The trace doesn't directly show "growslice" by name, but the heap-chart sawtooth and gcAssistAlloc density are reliable proxies. Combined with a CPU profile of runtime.growslice, the picture is clear.

16. Goroutine lifetime regions — for handler latency¶

Annotate every handler phase:

trace.WithRegion(ctx, "parse",  func() { ... })
trace.WithRegion(ctx, "auth",   func() { ... })
trace.WithRegion(ctx, "db",     func() { ... })
trace.WithRegion(ctx, "render", func() { ... })

In the "User-defined regions" page, sort by total time. The region with the most wall-clock attention is where to focus. This is the cheapest, fastest "where is the time going in this handler" technique in the language.

17. Cross-tool verification: trace + benchstat¶

After a change, re-run the benchmark with -trace and the standard time/alloc benchmarks. Use benchstat to confirm time and allocation deltas; use the trace to confirm the mechanism changed (less sched wait, fewer GC cycles, less contention).

go test -bench=BenchmarkX -count=10 -benchmem -trace=trace.out ./... > new.txt
benchstat old.txt new.txt
go tool trace trace.out

If benchstat says "no significant change" but the trace shows different behavior, you've measured the wrong thing.

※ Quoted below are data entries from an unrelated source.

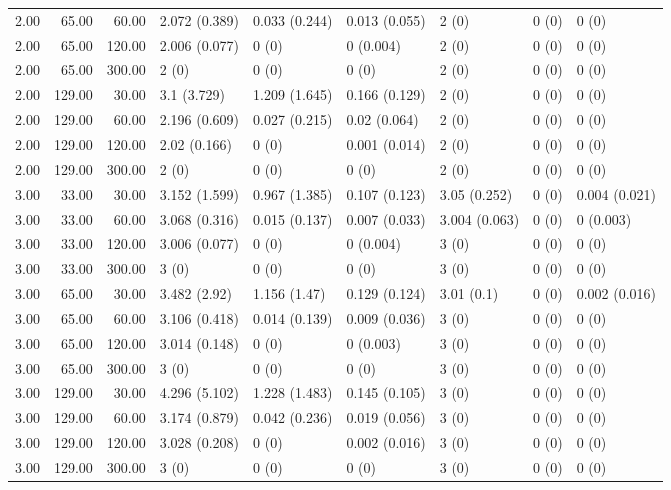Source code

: \begin{table}[ht]
\begin{tabular}{rrrllllll}
  2.00 & 65.00 & 60.00 & 2.072 (0.389) & 0.033 (0.244) & 0.013 (0.055) & 2 (0) & 0 (0) & 0 (0) \\ 
  2.00 & 65.00 & 120.00 & 2.006 (0.077) & 0 (0) & 0 (0.004) & 2 (0) & 0 (0) & 0 (0) \\ 
  2.00 & 65.00 & 300.00 & 2 (0) & 0 (0) & 0 (0) & 2 (0) & 0 (0) & 0 (0) \\ 
  2.00 & 129.00 & 30.00 & 3.1 (3.729) & 1.209 (1.645) & 0.166 (0.129) & 2 (0) & 0 (0) & 0 (0) \\ 
  2.00 & 129.00 & 60.00 & 2.196 (0.609) & 0.027 (0.215) & 0.02 (0.064) & 2 (0) & 0 (0) & 0 (0) \\ 
  2.00 & 129.00 & 120.00 & 2.02 (0.166) & 0 (0) & 0.001 (0.014) & 2 (0) & 0 (0) & 0 (0) \\ 
  2.00 & 129.00 & 300.00 & 2 (0) & 0 (0) & 0 (0) & 2 (0) & 0 (0) & 0 (0) \\ 
  3.00 & 33.00 & 30.00 & 3.152 (1.599) & 0.967 (1.385) & 0.107 (0.123) & 3.05 (0.252) & 0 (0) & 0.004 (0.021) \\ 
  3.00 & 33.00 & 60.00 & 3.068 (0.316) & 0.015 (0.137) & 0.007 (0.033) & 3.004 (0.063) & 0 (0) & 0 (0.003) \\ 
  3.00 & 33.00 & 120.00 & 3.006 (0.077) & 0 (0) & 0 (0.004) & 3 (0) & 0 (0) & 0 (0) \\ 
  3.00 & 33.00 & 300.00 & 3 (0) & 0 (0) & 0 (0) & 3 (0) & 0 (0) & 0 (0) \\ 
  3.00 & 65.00 & 30.00 & 3.482 (2.92) & 1.156 (1.47) & 0.129 (0.124) & 3.01 (0.1) & 0 (0) & 0.002 (0.016) \\ 
  3.00 & 65.00 & 60.00 & 3.106 (0.418) & 0.014 (0.139) & 0.009 (0.036) & 3 (0) & 0 (0) & 0 (0) \\ 
  3.00 & 65.00 & 120.00 & 3.014 (0.148) & 0 (0) & 0 (0.003) & 3 (0) & 0 (0) & 0 (0) \\ 
  3.00 & 65.00 & 300.00 & 3 (0) & 0 (0) & 0 (0) & 3 (0) & 0 (0) & 0 (0) \\ 
  3.00 & 129.00 & 30.00 & 4.296 (5.102) & 1.228 (1.483) & 0.145 (0.105) & 3 (0) & 0 (0) & 0 (0) \\ 
  3.00 & 129.00 & 60.00 & 3.174 (0.879) & 0.042 (0.236) & 0.019 (0.056) & 3 (0) & 0 (0) & 0 (0) \\ 
  3.00 & 129.00 & 120.00 & 3.028 (0.208) & 0 (0) & 0.002 (0.016) & 3 (0) & 0 (0) & 0 (0) \\ 
  3.00 & 129.00 & 300.00 & 3 (0) & 0 (0) & 0 (0) & 3 (0) & 0 (0) & 0 (0) \\ 
   \hline
\end{tabular}
\end{table}
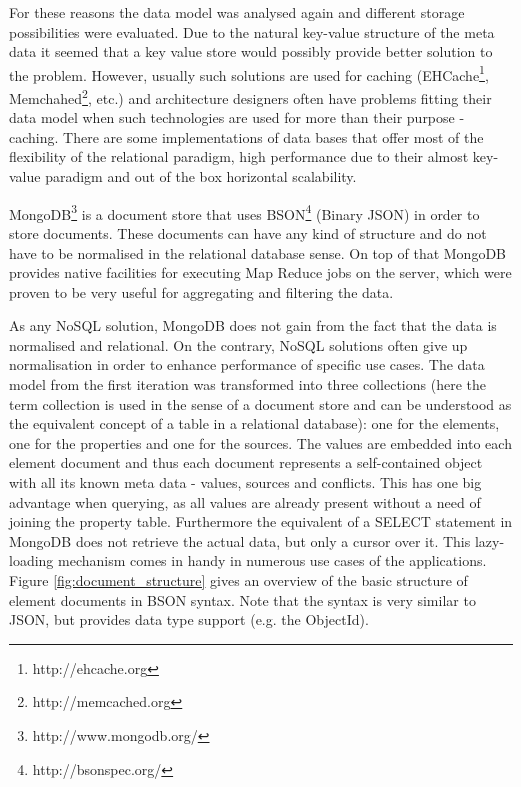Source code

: For these reasons the data model was analysed again and different storage possibilities were evaluated.  Due to the natural key-value structure of the meta data it seemed that a key value store would possibly provide better solution to the problem. However, usually such solutions are used for caching (EHCache\footnote{http://ehcache.org}, Memchahed\footnote{http://memcached.org}, etc.) and architecture designers often have problems fitting their data model when such technologies are used for more than their purpose - caching. There are some implementations of data bases that offer most of the flexibility of the relational paradigm, high performance due to their almost key-value paradigm and out of the box horizontal scalability.

MongoDB\footnote{http://www.mongodb.org/} is a document store that uses BSON\footnote{http://bsonspec.org/} (Binary JSON) in order to store documents. These documents can have any kind of structure and do not have to be normalised in the relational database sense. On top of that MongoDB provides native facilities for executing Map Reduce \cite{Dean:2008:MSD:1327452.1327492} jobs on the server, which were proven to be very useful for aggregating and filtering the data. 

As any NoSQL solution, MongoDB does not gain from the fact that the data is normalised and relational. On the contrary, NoSQL solutions often give up normalisation in order to enhance performance of specific use cases. The data model from the first iteration was transformed into three collections (here the term collection is used in the sense of a document store and can be understood as the equivalent concept of a table in a relational database): one for the elements, one for the properties and one for the sources. The values are embedded into each element document and thus each document represents a self-contained object with all its known meta data - values, sources and conflicts. This has one big advantage when querying, as all values are already present without a need of joining the property table. Furthermore the equivalent of a SELECT statement in MongoDB does not retrieve the actual data, but only a cursor over it. This lazy-loading mechanism comes in handy in numerous use cases of the applications.
Figure \ref{fig:document_structure} gives an overview of the basic structure of element documents in BSON syntax. Note that the syntax is very similar to JSON, but provides data type support (e.g. the ObjectId).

18. What the trace won't fix for you¶

A bad algorithm. The trace shows you what the program is doing, not what it should do.
A poor cache hit rate. The trace doesn't see L1/L2/L3.
TLB misses, branch mispredictions, NUMA effects. Those need perf and friends.
Bugs in third-party C libraries called via cgo.

The trace's domain is the Go runtime's view of the world. For below-the-runtime questions, use perf record -p $PID --call-graph dwarf and go tool pprof on the resulting profile.

19. Summary¶

Optimization with the trace is a five-step loop: measure, capture, read one shape, change, verify. The high-value shapes to recognize are scheduler latency (oversubscription), GC pauses (allocation pressure), syscall blocking (slow I/O or DNS), lock contention (long critical sections), under-parallelism (hidden serial bottleneck), and allocation storms. Each maps to a small set of well-known fixes. Verify with benchstat for numbers and the trace itself for mechanism.